On ITV’s Loose Women the other month, presenter Jane Moore told an incredible story about sharing a flat with a fellow student when she was at uni.

She had never met him before yet they became really good friends, but never knew each other’s families.

Then, a couple of years into their friendship, during a random evening spent looking at his photographs, she was shocked to see a picture of her own grandmother. They were second cousins, separated by some long-forgotten grudge which had divided the generations.

It also happened to me. My grandfather and his brother and sister fell out during the depression of the 1930s. It was over something which sounds so trivial now, but back then it was a big deal.

His sister and family turned up, uninvited and unexpected, at my grandmother’s door one Sunday lunchtime when my grandmother had precious little to feed her own family, let alone extra to offer visitors, embarrassing her during a time of hardship and austerity.

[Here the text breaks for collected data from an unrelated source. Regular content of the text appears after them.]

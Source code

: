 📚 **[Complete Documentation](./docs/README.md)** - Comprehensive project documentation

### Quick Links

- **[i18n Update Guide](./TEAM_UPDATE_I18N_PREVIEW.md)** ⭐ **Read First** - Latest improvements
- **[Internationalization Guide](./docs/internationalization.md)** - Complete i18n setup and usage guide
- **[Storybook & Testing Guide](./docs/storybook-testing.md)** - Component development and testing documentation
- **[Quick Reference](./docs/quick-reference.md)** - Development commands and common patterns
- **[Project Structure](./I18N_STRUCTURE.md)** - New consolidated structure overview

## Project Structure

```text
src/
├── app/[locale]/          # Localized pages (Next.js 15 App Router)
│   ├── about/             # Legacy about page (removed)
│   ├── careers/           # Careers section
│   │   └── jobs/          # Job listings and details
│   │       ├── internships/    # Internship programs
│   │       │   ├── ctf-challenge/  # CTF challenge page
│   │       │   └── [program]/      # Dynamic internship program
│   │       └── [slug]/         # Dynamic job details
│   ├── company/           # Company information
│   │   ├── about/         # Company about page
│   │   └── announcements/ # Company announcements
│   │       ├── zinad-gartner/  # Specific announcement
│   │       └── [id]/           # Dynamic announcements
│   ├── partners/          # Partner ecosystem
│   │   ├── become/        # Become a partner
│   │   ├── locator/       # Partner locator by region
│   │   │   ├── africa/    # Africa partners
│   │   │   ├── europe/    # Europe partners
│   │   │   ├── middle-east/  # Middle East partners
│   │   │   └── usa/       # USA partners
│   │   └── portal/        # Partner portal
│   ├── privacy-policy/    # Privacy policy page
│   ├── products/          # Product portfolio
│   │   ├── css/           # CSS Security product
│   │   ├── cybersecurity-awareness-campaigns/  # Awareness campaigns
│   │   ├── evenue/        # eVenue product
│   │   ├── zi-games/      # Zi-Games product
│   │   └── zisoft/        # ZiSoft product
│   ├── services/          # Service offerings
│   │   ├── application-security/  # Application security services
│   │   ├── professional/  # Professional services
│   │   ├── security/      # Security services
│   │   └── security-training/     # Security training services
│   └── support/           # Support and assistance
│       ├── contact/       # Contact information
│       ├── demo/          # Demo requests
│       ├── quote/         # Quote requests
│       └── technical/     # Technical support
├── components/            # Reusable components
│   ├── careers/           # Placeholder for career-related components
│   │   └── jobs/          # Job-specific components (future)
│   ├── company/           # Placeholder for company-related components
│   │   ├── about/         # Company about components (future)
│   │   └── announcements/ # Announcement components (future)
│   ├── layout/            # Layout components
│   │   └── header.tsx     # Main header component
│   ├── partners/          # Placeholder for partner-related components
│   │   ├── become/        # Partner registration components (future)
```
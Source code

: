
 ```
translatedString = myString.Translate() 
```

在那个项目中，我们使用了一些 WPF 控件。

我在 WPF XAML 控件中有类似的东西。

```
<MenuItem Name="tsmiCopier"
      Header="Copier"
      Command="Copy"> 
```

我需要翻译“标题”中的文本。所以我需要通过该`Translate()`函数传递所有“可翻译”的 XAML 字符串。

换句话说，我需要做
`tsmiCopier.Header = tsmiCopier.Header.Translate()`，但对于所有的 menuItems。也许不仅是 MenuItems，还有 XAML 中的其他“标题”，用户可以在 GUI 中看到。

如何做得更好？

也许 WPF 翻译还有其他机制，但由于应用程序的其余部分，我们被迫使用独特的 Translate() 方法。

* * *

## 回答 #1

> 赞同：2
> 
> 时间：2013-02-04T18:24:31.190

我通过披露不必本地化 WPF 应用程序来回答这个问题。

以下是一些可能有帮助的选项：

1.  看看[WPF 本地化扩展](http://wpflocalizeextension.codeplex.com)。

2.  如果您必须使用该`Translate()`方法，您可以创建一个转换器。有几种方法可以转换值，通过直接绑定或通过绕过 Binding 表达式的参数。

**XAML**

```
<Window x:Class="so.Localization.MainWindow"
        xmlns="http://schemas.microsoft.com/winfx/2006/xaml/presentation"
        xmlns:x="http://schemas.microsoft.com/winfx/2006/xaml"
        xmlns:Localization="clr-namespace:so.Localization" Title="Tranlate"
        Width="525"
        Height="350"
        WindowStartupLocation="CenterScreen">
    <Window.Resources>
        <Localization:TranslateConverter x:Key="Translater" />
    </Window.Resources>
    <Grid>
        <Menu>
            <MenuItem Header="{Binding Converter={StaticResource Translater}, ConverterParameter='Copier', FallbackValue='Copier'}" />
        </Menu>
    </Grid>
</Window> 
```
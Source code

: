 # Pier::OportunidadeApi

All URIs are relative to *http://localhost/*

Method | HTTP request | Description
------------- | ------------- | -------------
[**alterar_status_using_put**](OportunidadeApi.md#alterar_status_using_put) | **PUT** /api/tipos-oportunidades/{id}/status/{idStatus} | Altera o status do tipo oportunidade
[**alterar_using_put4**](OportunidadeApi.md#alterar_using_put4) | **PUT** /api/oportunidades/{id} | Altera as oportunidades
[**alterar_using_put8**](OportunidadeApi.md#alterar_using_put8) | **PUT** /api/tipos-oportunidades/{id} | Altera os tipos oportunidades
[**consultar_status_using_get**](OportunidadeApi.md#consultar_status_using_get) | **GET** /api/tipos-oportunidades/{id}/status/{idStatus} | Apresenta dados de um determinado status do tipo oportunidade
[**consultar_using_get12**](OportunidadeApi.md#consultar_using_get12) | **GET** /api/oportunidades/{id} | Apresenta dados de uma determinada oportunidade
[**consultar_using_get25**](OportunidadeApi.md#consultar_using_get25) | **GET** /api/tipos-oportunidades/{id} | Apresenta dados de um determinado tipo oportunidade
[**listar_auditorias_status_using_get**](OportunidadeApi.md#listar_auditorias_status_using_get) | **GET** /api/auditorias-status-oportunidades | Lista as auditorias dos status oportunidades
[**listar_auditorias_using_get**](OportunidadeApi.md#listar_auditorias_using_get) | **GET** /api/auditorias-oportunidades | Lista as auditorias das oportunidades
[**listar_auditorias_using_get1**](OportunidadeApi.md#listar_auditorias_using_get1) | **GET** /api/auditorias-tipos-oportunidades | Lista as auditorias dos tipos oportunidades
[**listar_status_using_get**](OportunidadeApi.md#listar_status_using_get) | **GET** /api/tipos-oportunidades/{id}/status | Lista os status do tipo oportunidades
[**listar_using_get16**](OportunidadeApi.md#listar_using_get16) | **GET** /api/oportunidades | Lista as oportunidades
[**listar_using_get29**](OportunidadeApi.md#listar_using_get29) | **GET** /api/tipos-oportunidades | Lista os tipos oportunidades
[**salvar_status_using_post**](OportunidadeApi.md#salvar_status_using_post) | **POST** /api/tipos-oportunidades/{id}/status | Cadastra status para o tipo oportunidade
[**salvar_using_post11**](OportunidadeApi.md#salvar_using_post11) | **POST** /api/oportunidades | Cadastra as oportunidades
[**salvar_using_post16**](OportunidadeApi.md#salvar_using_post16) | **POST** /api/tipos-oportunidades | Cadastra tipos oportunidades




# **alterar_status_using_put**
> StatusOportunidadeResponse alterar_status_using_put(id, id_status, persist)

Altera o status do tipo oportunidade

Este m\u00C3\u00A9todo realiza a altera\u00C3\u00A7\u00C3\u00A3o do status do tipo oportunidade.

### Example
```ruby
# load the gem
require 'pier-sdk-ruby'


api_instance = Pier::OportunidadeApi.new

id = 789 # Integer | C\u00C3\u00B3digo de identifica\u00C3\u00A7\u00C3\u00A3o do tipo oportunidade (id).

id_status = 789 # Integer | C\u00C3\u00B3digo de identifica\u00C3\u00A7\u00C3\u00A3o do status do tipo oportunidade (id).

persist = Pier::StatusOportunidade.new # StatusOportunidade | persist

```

There was a row. Sadly, none of them ever spoke again, which was a tragedy in itself, but doubly so when you realise none of their children ever did either.

They all died estranged from the very families they should have been close to.

My father never knew his cousins and I never knew any family on his father’s side either.

Then, about 15 years ago, while searching online for something unrelated, I made a connection with a woman from Essex who, miraculously, transpired to be my second cousin, the granddaughter of my grandfather’s estranged sister.

After swapping many messages and photographs, we eventually met and a bitter family rift spanning more than 70 years was finally healed.

So never say never. And as it’s a new year, if you’ve reached a stalemate with family, maybe now’s the time to build bridges


Nothing like a little black humour to brighten your day.

During the festive season, I took some small potted Christmas trees to the cemetery for my parents’ and my aunt’s and uncle’s, graves.

The first stop-off at my parents’ grave went as planned but, when we went across the cemetery to my aunt’s and uncle’s grave, incredibly it had disappeared. We couldn’t find the headstone anywhere.

Baffled, we checked all the gravestones. Could we have possibly got the location wrong? Had it been vandalised or become unsafe?

Defeated, I rang the council offices.

‘Sorry’, they said. ‘You’ll have to ring back after the New Year. We only have a skeleton staff on duty today!”


Where do you stand on the subject of re-gifting unwanted presents?

I have no qualms about recycling presents, provided they don’t go back to the original sender. Awkward.

Just because something doesn’t float my boat, doesn’t make it unsuitable for someone else. Why should it matter if I didn’t pay for it? It’s still mine to give.

If someone also decides to pass on one of mine that hasn’t quite hit the spot, then that’s great too.

On ITV’s Lorraine, a somewhat huffy guest said: ‘A friend re-gifted my present, but I found out, so that’s the last time they get one from me!’

Well, maybe they should have taken the trouble to get it right first time if they’re that bothered.